◆ TASK DIRECTIONS ◆
A word-for-word reproduction of the data below is needed, with no pictures in it.
[Opening THE DATA section]
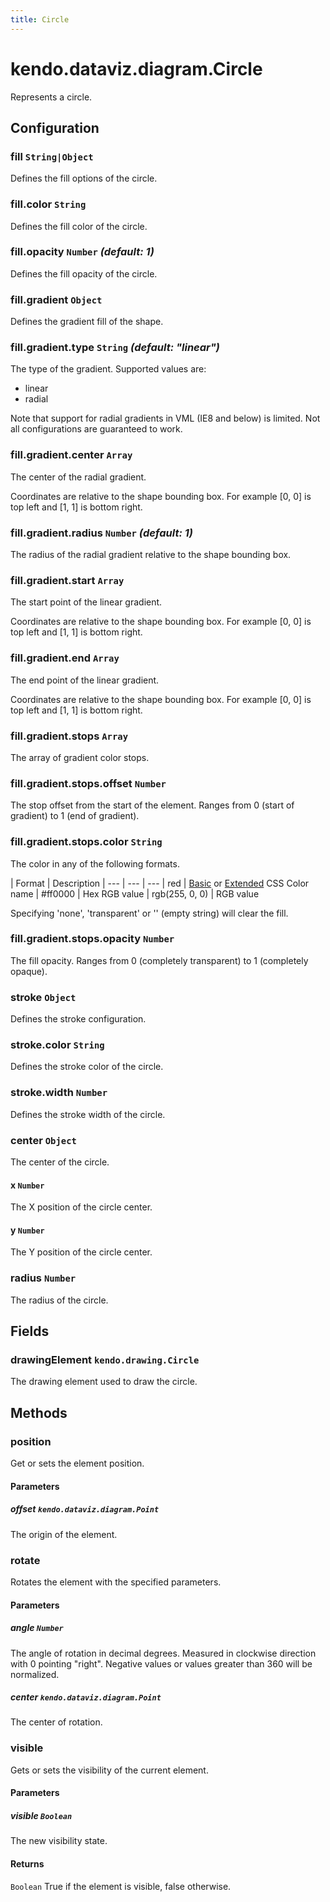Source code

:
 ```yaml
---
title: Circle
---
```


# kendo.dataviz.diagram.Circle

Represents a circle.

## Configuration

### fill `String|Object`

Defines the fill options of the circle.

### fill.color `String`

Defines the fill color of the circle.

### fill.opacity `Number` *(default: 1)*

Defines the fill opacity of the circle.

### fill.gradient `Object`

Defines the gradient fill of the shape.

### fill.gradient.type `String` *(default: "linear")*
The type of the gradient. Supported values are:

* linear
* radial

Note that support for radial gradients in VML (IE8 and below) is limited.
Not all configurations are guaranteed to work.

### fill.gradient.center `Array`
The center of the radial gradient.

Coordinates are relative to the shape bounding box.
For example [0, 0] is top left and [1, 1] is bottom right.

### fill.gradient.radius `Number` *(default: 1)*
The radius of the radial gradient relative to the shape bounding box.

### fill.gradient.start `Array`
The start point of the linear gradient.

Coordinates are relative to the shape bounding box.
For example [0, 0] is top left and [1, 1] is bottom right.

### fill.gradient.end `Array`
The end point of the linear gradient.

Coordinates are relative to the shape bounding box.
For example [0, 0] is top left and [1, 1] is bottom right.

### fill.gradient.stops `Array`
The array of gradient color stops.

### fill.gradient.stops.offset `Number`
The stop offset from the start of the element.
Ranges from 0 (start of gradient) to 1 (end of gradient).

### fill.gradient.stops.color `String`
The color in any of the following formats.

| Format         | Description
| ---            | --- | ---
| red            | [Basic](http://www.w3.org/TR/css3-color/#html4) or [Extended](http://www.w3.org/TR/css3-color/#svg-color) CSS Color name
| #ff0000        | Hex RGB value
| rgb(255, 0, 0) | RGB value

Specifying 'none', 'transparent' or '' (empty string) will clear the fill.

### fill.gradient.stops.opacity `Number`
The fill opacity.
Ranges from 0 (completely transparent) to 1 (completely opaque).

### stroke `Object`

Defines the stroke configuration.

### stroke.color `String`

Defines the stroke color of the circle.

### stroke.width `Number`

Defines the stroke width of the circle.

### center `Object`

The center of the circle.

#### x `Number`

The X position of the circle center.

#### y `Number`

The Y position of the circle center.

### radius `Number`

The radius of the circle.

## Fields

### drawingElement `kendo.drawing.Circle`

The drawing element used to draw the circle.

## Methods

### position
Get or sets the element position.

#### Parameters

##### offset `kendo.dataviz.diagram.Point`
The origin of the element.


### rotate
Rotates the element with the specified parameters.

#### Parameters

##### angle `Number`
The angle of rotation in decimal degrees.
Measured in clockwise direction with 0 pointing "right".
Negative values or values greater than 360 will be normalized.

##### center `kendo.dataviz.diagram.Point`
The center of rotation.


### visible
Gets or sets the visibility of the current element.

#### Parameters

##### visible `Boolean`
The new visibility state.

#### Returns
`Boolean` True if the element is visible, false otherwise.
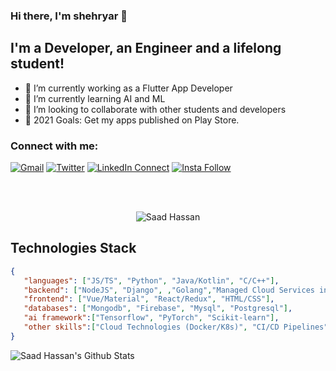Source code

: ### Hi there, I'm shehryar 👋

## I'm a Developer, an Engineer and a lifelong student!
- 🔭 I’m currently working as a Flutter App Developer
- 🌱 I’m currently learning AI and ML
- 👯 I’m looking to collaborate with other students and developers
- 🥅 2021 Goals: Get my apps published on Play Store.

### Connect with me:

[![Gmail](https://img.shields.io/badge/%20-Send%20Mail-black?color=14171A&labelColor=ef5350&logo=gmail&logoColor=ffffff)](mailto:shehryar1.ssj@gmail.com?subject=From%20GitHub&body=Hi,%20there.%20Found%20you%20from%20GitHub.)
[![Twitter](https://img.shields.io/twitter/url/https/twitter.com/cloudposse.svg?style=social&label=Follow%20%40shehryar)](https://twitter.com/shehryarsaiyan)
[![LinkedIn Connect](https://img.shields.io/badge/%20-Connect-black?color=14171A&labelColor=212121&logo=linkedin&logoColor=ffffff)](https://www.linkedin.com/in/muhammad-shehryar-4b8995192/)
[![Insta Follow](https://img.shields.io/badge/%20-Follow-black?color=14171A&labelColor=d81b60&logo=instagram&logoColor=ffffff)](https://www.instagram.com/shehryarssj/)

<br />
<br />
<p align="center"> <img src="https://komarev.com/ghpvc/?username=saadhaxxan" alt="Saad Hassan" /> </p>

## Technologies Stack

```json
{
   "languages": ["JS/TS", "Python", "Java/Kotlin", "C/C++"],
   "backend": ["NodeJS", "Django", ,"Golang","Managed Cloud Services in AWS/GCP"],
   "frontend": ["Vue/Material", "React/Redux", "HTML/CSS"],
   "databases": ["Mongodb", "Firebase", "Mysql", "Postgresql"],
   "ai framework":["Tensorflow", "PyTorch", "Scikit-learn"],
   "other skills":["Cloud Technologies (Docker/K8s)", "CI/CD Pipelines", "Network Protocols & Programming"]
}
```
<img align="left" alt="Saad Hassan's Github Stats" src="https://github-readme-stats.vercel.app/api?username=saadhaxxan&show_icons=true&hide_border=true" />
[Closing THE DATA section]
◆ EXERCISE RESULT ◆
Source code

:
 ```yaml
---
title: Circle
---
```


# kendo.dataviz.diagram.Circle

Represents a circle.

## Configuration

### fill `String|Object`

Defines the fill options of the circle.

### fill.color `String`

Defines the fill color of the circle.

### fill.opacity `Number` *(default: 1)*

Defines the fill opacity of the circle.

### fill.gradient `Object`

Defines the gradient fill of the shape.

### fill.gradient.type `String` *(default: "linear")*
The type of the gradient. Supported values are:

* linear
* radial

Note that support for radial gradients in VML (IE8 and below) is limited.
Not all configurations are guaranteed to work.

### fill.gradient.center `Array`
The center of the radial gradient.

Coordinates are relative to the shape bounding box.
For example [0, 0] is top left and [1, 1] is bottom right.

### fill.gradient.radius `Number` *(default: 1)*
The radius of the radial gradient relative to the shape bounding box.

### fill.gradient.start `Array`
The start point of the linear gradient.

Coordinates are relative to the shape bounding box.
For example [0, 0] is top left and [1, 1] is bottom right.

### fill.gradient.end `Array`
The end point of the linear gradient.

Coordinates are relative to the shape bounding box.
For example [0, 0] is top left and [1, 1] is bottom right.

### fill.gradient.stops `Array`
The array of gradient color stops.

### fill.gradient.stops.offset `Number`
The stop offset from the start of the element.
Ranges from 0 (start of gradient) to 1 (end of gradient).

### fill.gradient.stops.color `String`
The color in any of the following formats.

| Format         | Description
| ---            | --- | ---
| red            | [Basic](http://www.w3.org/TR/css3-color/#html4) or [Extended](http://www.w3.org/TR/css3-color/#svg-color) CSS Color name
| #ff0000        | Hex RGB value
| rgb(255, 0, 0) | RGB value

Specifying 'none', 'transparent' or '' (empty string) will clear the fill.

### fill.gradient.stops.opacity `Number`
The fill opacity.
Ranges from 0 (completely transparent) to 1 (completely opaque).

### stroke `Object`

Defines the stroke configuration.

### stroke.color `String`

Defines the stroke color of the circle.

### stroke.width `Number`

Defines the stroke width of the circle.

### center `Object`

The center of the circle.

#### x `Number`

The X position of the circle center.

#### y `Number`

The Y position of the circle center.

### radius `Number`

The radius of the circle.

## Fields

### drawingElement `kendo.drawing.Circle`

The drawing element used to draw the circle.

## Methods

### position
Get or sets the element position.

#### Parameters

##### offset `kendo.dataviz.diagram.Point`
The origin of the element.


### rotate
Rotates the element with the specified parameters.

#### Parameters

##### angle `Number`
The angle of rotation in decimal degrees.
Measured in clockwise direction with 0 pointing "right".
Negative values or values greater than 360 will be normalized.

##### center `kendo.dataviz.diagram.Point`
The center of rotation.


### visible
Gets or sets the visibility of the current element.

#### Parameters

##### visible `Boolean`
The new visibility state.

#### Returns
`Boolean` True if the element is visible, false otherwise.
Source code

: ### Hi there, I'm shehryar 👋

## I'm a Developer, an Engineer and a lifelong student!
- 🔭 I’m currently working as a Flutter App Developer
- 🌱 I’m currently learning AI and ML
- 👯 I’m looking to collaborate with other students and developers
- 🥅 2021 Goals: Get my apps published on Play Store.

### Connect with me:

[![Gmail](https://img.shields.io/badge/%20-Send%20Mail-black?color=14171A&labelColor=ef5350&logo=gmail&logoColor=ffffff)](mailto:shehryar1.ssj@gmail.com?subject=From%20GitHub&body=Hi,%20there.%20Found%20you%20from%20GitHub.)
[![Twitter](https://img.shields.io/twitter/url/https/twitter.com/cloudposse.svg?style=social&label=Follow%20%40shehryar)](https://twitter.com/shehryarsaiyan)
[![LinkedIn Connect](https://img.shields.io/badge/%20-Connect-black?color=14171A&labelColor=212121&logo=linkedin&logoColor=ffffff)](https://www.linkedin.com/in/muhammad-shehryar-4b8995192/)
[![Insta Follow](https://img.shields.io/badge/%20-Follow-black?color=14171A&labelColor=d81b60&logo=instagram&logoColor=ffffff)](https://www.instagram.com/shehryarssj/)

<br />
<br />
<p align="center"> <img src="https://komarev.com/ghpvc/?username=saadhaxxan" alt="Saad Hassan" /> </p>

## Technologies Stack

```json
{
   "languages": ["JS/TS", "Python", "Java/Kotlin", "C/C++"],
   "backend": ["NodeJS", "Django", ,"Golang","Managed Cloud Services in AWS/GCP"],
   "frontend": ["Vue/Material", "React/Redux", "HTML/CSS"],
   "databases": ["Mongodb", "Firebase", "Mysql", "Postgresql"],
   "ai framework":["Tensorflow", "PyTorch", "Scikit-learn"],
   "other skills":["Cloud Technologies (Docker/K8s)", "CI/CD Pipelines", "Network Protocols & Programming"]
}
```
<img align="left" alt="Saad Hassan's Github Stats" src="https://github-readme-stats.vercel.app/api?username=saadhaxxan&show_icons=true&hide_border=true" />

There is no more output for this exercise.